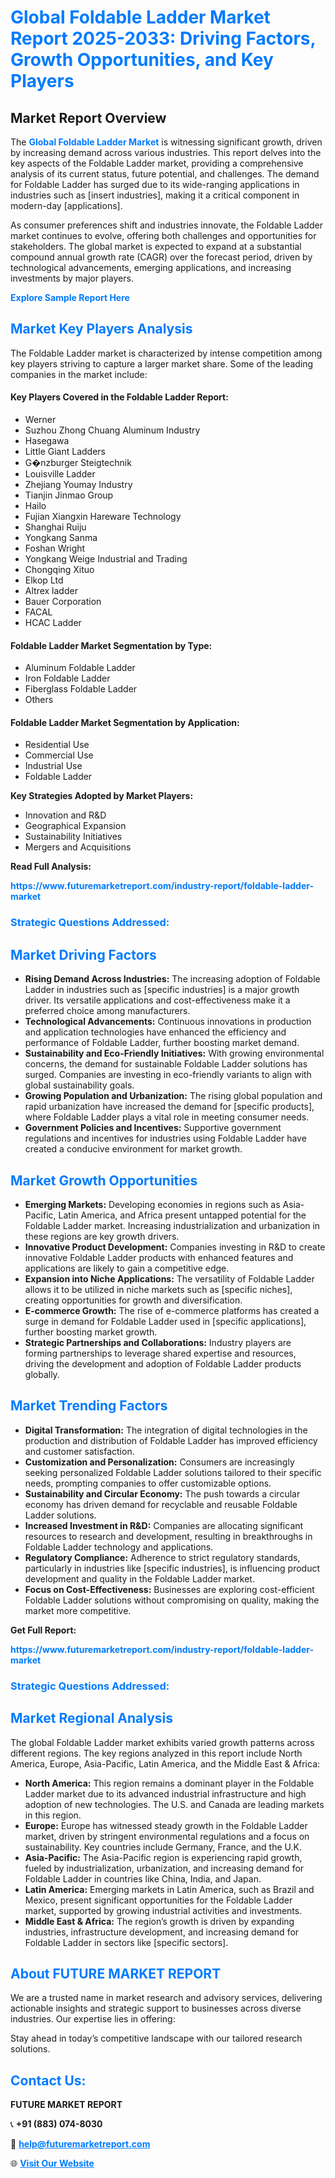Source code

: <h1 style="color: #007BFF;">Global Foldable Ladder Market Report 2025-2033: Driving Factors, Growth Opportunities, and Key Players</h1>

<section id="overview">
<h2>Market Report Overview</h2>
<p>The <a href="https://www.futuremarketreport.com/industry-report/foldable-ladder-market" style="color: #007BFF; text-decoration: none;"><strong>Global Foldable Ladder Market</strong></a> is witnessing significant growth, driven by increasing demand across various industries. This report delves into the key aspects of the Foldable Ladder market, providing a comprehensive analysis of its current status, future potential, and challenges. The demand for Foldable Ladder has surged due to its wide-ranging applications in industries such as [insert industries], making it a critical component in modern-day [applications].</p>
<p>As consumer preferences shift and industries innovate, the Foldable Ladder market continues to evolve, offering both challenges and opportunities for stakeholders. The global market is expected to expand at a substantial compound annual growth rate (CAGR) over the forecast period, driven by technological advancements, emerging applications, and increasing investments by major players.</p>
</section>

<section id="overview">
<p><a href="https://www.futuremarketreport.com/request-sample/reportId=128143" style="color: #007BFF; text-decoration: none;"><strong>Explore Sample Report Here</strong></a></p>
</section>

<section id="key-players">
<h2 style="color: #007BFF;">Market Key Players Analysis</h2>
<p>The Foldable Ladder market is characterized by intense competition among key players striving to capture a larger market share. Some of the leading companies in the market include:</p>
<h4>Key Players Covered in the Foldable Ladder Report:</h4>
<ul><li>Werner</li><li>Suzhou Zhong Chuang Aluminum Industry</li><li>Hasegawa</li><li>Little Giant Ladders</li><li>G�nzburger Steigtechnik</li><li>Louisville Ladder</li><li>Zhejiang Youmay Industry</li><li>Tianjin Jinmao Group</li><li>Hailo</li><li>Fujian Xiangxin Hareware Technology</li><li>Shanghai Ruiju</li><li>Yongkang Sanma</li><li>Foshan Wright</li><li>Yongkang Weige Industrial and Trading</li><li>Chongqing Xituo</li><li>Elkop Ltd</li><li>Altrex ladder</li><li>Bauer Corporation</li><li>FACAL</li><li>HCAC Ladder</li></ul>
<h4>Foldable Ladder Market Segmentation by Type:</h4>
<ul><li>Aluminum Foldable Ladder</li><li>Iron Foldable Ladder</li><li>Fiberglass Foldable Ladder</li><li>Others</li></ul>

<h4>Foldable Ladder Market Segmentation by Application:</h4>
<ul><li>Residential Use</li><li>Commercial Use</li><li>Industrial Use</li><li>Foldable Ladder</li></ul>
<p><strong>Key Strategies Adopted by Market Players:</strong></p>
<ul>
<li>Innovation and R&D</li>
<li>Geographical Expansion</li>
<li>Sustainability Initiatives</li>
<li>Mergers and Acquisitions</li>
</ul>
</section>

<section>
<p><strong>Read Full Analysis: </strong></p><a href="https://www.futuremarketreport.com/industry-report/foldable-ladder-market" style="color: #007BFF; text-decoration: none;"><strong>https://www.futuremarketreport.com/industry-report/foldable-ladder-market</strong></a>
<h3 style="color: #007BFF;">Strategic Questions Addressed:</h3>
</section>

<section id="driving-factors">
<h2 style="color: #007BFF;">Market Driving Factors</h2>
<ul>
<li><strong>Rising Demand Across Industries:</strong> The increasing adoption of Foldable Ladder in industries such as [specific industries] is a major growth driver. Its versatile applications and cost-effectiveness make it a preferred choice among manufacturers.</li>
<li><strong>Technological Advancements:</strong> Continuous innovations in production and application technologies have enhanced the efficiency and performance of Foldable Ladder, further boosting market demand.</li>
<li><strong>Sustainability and Eco-Friendly Initiatives:</strong> With growing environmental concerns, the demand for sustainable Foldable Ladder solutions has surged. Companies are investing in eco-friendly variants to align with global sustainability goals.</li>
<li><strong>Growing Population and Urbanization:</strong> The rising global population and rapid urbanization have increased the demand for [specific products], where Foldable Ladder plays a vital role in meeting consumer needs.</li>
<li><strong>Government Policies and Incentives:</strong> Supportive government regulations and incentives for industries using Foldable Ladder have created a conducive environment for market growth.</li>
</ul>
</section>

<section id="growth-opportunities">
<h2 style="color: #007BFF;">Market Growth Opportunities</h2>
<ul>
<li><strong>Emerging Markets:</strong> Developing economies in regions such as Asia-Pacific, Latin America, and Africa present untapped potential for the Foldable Ladder market. Increasing industrialization and urbanization in these regions are key growth drivers.</li>
<li><strong>Innovative Product Development:</strong> Companies investing in R&D to create innovative Foldable Ladder products with enhanced features and applications are likely to gain a competitive edge.</li>
<li><strong>Expansion into Niche Applications:</strong> The versatility of Foldable Ladder allows it to be utilized in niche markets such as [specific niches], creating opportunities for growth and diversification.</li>
<li><strong>E-commerce Growth:</strong> The rise of e-commerce platforms has created a surge in demand for Foldable Ladder used in [specific applications], further boosting market growth.</li>
<li><strong>Strategic Partnerships and Collaborations:</strong> Industry players are forming partnerships to leverage shared expertise and resources, driving the development and adoption of Foldable Ladder products globally.</li>
</ul>
</section>

<section id="trending-factors">
<h2 style="color: #007BFF;">Market Trending Factors</h2>
<ul>
<li><strong>Digital Transformation:</strong> The integration of digital technologies in the production and distribution of Foldable Ladder has improved efficiency and customer satisfaction.</li>
<li><strong>Customization and Personalization:</strong> Consumers are increasingly seeking personalized Foldable Ladder solutions tailored to their specific needs, prompting companies to offer customizable options.</li>
<li><strong>Sustainability and Circular Economy:</strong> The push towards a circular economy has driven demand for recyclable and reusable Foldable Ladder solutions.</li>
<li><strong>Increased Investment in R&D:</strong> Companies are allocating significant resources to research and development, resulting in breakthroughs in Foldable Ladder technology and applications.</li>
<li><strong>Regulatory Compliance:</strong> Adherence to strict regulatory standards, particularly in industries like [specific industries], is influencing product development and quality in the Foldable Ladder market.</li>
<li><strong>Focus on Cost-Effectiveness:</strong> Businesses are exploring cost-efficient Foldable Ladder solutions without compromising on quality, making the market more competitive.</li>
</ul>
</section>

<section>
<p><strong>Get Full Report: </strong></p><a href="https://www.futuremarketreport.com/industry-report/foldable-ladder-market" style="color: #007BFF; text-decoration: none;"><strong>https://www.futuremarketreport.com/industry-report/foldable-ladder-market</strong></a>
<h3 style="color: #007BFF;">Strategic Questions Addressed:</h3>
</section>


<section id="regional-analysis">
<h2 style="color: #007BFF;">Market Regional Analysis</h2>
<p>The global Foldable Ladder market exhibits varied growth patterns across different regions. The key regions analyzed in this report include North America, Europe, Asia-Pacific, Latin America, and the Middle East & Africa:</p>
<ul>
<li><strong>North America:</strong> This region remains a dominant player in the Foldable Ladder market due to its advanced industrial infrastructure and high adoption of new technologies. The U.S. and Canada are leading markets in this region.</li>
<li><strong>Europe:</strong> Europe has witnessed steady growth in the Foldable Ladder market, driven by stringent environmental regulations and a focus on sustainability. Key countries include Germany, France, and the U.K.</li>
<li><strong>Asia-Pacific:</strong> The Asia-Pacific region is experiencing rapid growth, fueled by industrialization, urbanization, and increasing demand for Foldable Ladder in countries like China, India, and Japan.</li>
<li><strong>Latin America:</strong> Emerging markets in Latin America, such as Brazil and Mexico, present significant opportunities for the Foldable Ladder market, supported by growing industrial activities and investments.</li>
<li><strong>Middle East & Africa:</strong> The region’s growth is driven by expanding industries, infrastructure development, and increasing demand for Foldable Ladder in sectors like [specific sectors].</li>
</ul>
</section>

<footer>
<h2 style="color: #007BFF;">About FUTURE MARKET REPORT</h2>
<p>We are a trusted name in market research and advisory services, delivering actionable insights and strategic support to businesses across diverse industries. Our expertise lies in offering:</p>

<p>Stay ahead in today’s competitive landscape with our tailored research solutions.</p>

<h2 style="color: #007BFF;">Contact Us:</h2>
<p><strong>FUTURE MARKET REPORT</strong></p>
<p>📞 <strong>+91 (883) 074-8030</strong></p>
<p>📧 <strong><a href="mailto:help@futuremarketreport.com" style="color: #007BFF;">help@futuremarketreport.com</a></strong></p>
<p>🌐 <strong><a href="https://www.futuremarketreport.com/" style="color: #007BFF;">Visit Our Website</a></strong></p>
</footer>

* * *

Problem description: Go through the entries above and copy every line containing "text".

Expected answer:
<p>The <a href="https://www.futuremarketreport.com/industry-report/foldable-ladder-market" style="color: #007BFF; text-decoration: none;"><strong>Global Foldable Ladder Market</strong></a> is witnessing significant growth, driven by increasing demand across various industries. This report delves into the key aspects of the Foldable Ladder market, providing a comprehensive analysis of its current status, future potential, and challenges. The demand for Foldable Ladder has surged due to its wide-ranging applications in industries such as [insert industries], making it a critical component in modern-day [applications].</p>
<p><a href="https://www.futuremarketreport.com/request-sample/reportId=128143" style="color: #007BFF; text-decoration: none;"><strong>Explore Sample Report Here</strong></a></p>
<p><strong>Read Full Analysis: </strong></p><a href="https://www.futuremarketreport.com/industry-report/foldable-ladder-market" style="color: #007BFF; text-decoration: none;"><strong>https://www.futuremarketreport.com/industry-report/foldable-ladder-market</strong></a>
<p><strong>Get Full Report: </strong></p><a href="https://www.futuremarketreport.com/industry-report/foldable-ladder-market" style="color: #007BFF; text-decoration: none;"><strong>https://www.futuremarketreport.com/industry-report/foldable-ladder-market</strong></a>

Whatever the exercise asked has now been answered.